Second City’s Dewayne Perkins is glad the reckoning has begun, but he has doubts it will result in the changes required to fully address the problem. “I am grateful for this moment of reckoning, but honestly, I’m not very hopeful for the future unless these comedy institutions find ways to not only decolonize and restructure the very homogeneous culture of improv but also their business models, which is heavily exclusionary to people of color and of a lower-class level,” he told Vulture. “The thing no one wants to talk about is that improv was made by affluent white people for affluent white people, and I think it will continue to be that unless nonwhite people are allowed equity or some kind of ownership within it to effect and inflict change. If not we will always simply be guests in the house of comedy the white man built.”

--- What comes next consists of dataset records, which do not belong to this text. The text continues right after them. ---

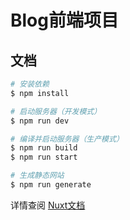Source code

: # Blog前端项目

## 文档

```bash
# 安装依赖
$ npm install

# 启动服务器（开发模式）
$ npm run dev

# 编译并启动服务器（生产模式）
$ npm run build
$ npm run start

# 生成静态网站
$ npm run generate
```

详情查阅 [Nuxt文档](https://zh.nuxtjs.org/)
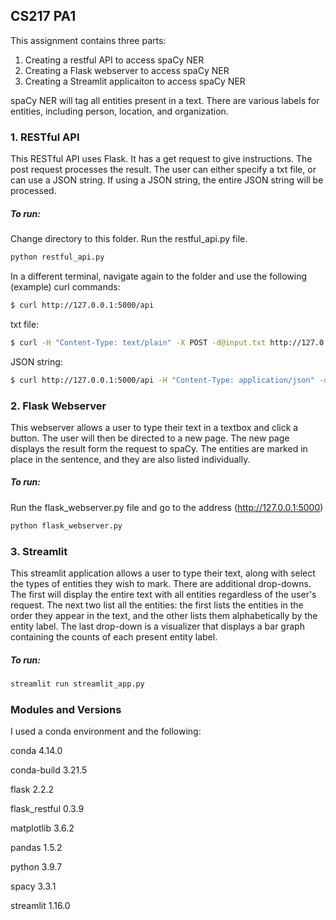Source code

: ## CS217 PA1
This assignment contains three parts:
1. Creating a restful API to access spaCy NER
2. Creating a Flask webserver to access spaCy NER
3. Creating a Streamlit applicaiton to access spaCy NER

spaCy NER will tag all entities present in a text. There are various labels for entities, including person, location, and organization.

### 1. RESTful API
This RESTful API uses Flask. It has a get request to give instructions. The post request processes the result. 
The user can either specify a txt file, or can use a JSON string. If using a JSON string, the entire JSON string will be processed. 

##### To run:
Change directory to this folder. Run the restful_api.py file. 

```bash
python restful_api.py
```

In a different terminal, navigate again to the folder and use the following (example) curl commands:

```bash
$ curl http://127.0.0.1:5000/api
```

txt file:

```bash
$ curl -H "Content-Type: text/plain" -X POST -d@input.txt http://127.0.0.1:5000/api
```

JSON string:

```bash
$ curl http://127.0.0.1:5000/api -H "Content-Type: application/json" -d '{"Add your text here": "And here"}'
```




### 2. Flask Webserver
This webserver allows a user to type their text in a textbox and click a button. The user will then be
directed to a new page. The new page displays the result form the request to spaCy. The entities are marked
in place in the sentence, and they are also listed individually. 

##### To run: 
Run the flask_webserver.py file and go to the address (http://127.0.0.1:5000)

```bash
python flask_webserver.py
```


### 3. Streamlit
This streamlit application allows a user to type their text, along with select the types of entities they wish to mark.
There are additional drop-downs. The first will display the entire text with all entities regardless of the user's request.
The next two list all the entities: the first lists the entities in the order they appear in the text, and the other lists them alphabetically by the entity label.
The last drop-down is a visualizer that displays a bar graph containing the counts of each present entity label. 

##### To run: 
```bash
streamlit run streamlit_app.py
```


### Modules and Versions
I used a conda environment and the following: 

conda 4.14.0

conda-build 3.21.5

flask 2.2.2

flask_restful 0.3.9

matplotlib 3.6.2

pandas 1.5.2

python 3.9.7

spacy 3.3.1

streamlit 1.16.0

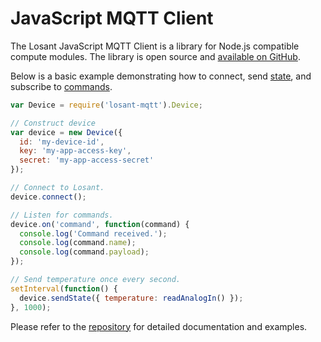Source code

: # JavaScript MQTT Client

The Losant JavaScript MQTT Client is a library for Node.js compatible compute modules. The library is open source and <a href="https://github.com/Losant/losant-mqtt-js" target="_blank">available on GitHub</a>.

Below is a basic example demonstrating how to connect, send [state](/devices/state/), and subscribe to [commands](/devices/commands/).

```javascript
var Device = require('losant-mqtt').Device;

// Construct device
var device = new Device({
  id: 'my-device-id',
  key: 'my-app-access-key',
  secret: 'my-app-access-secret'
});

// Connect to Losant.
device.connect();

// Listen for commands.
device.on('command', function(command) {
  console.log('Command received.');
  console.log(command.name);
  console.log(command.payload);
});

// Send temperature once every second.
setInterval(function() {
  device.sendState({ temperature: readAnalogIn() });
}, 1000);
```

Please refer to the <a href="https://github.com/Losant/losant-mqtt-js" target="_blank">repository</a> for detailed documentation and examples.
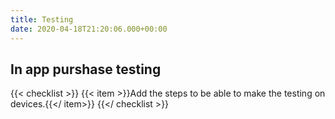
 ```yaml
---
title: Testing
date: 2020-04-18T21:20:06.000+00:00
---
```


## In app purshase testing
{{< checklist >}}
  {{< item >}}Add the steps to be able to make the testing on devices.{{</ item>}}
{{</ checklist >}}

But maybe, thanks to the formation of Project Rethink, that kind of ownership by Black and POC improvisers is now within reach. According to Mosley, many UCB performers were “considering leaving the theater altogether” prior to UCB committing to restructuring alongside the newly formed group. “We are organized and committed to enacting change at our theater ourselves because we have been assured the space and power to do so,” she said. “We love UCB, which is why we are trying to create a new UCB that includes the amazing diverse community we have developed. We cannot come back to the old UCB.”

This post includes breaking news and has been updated throughout.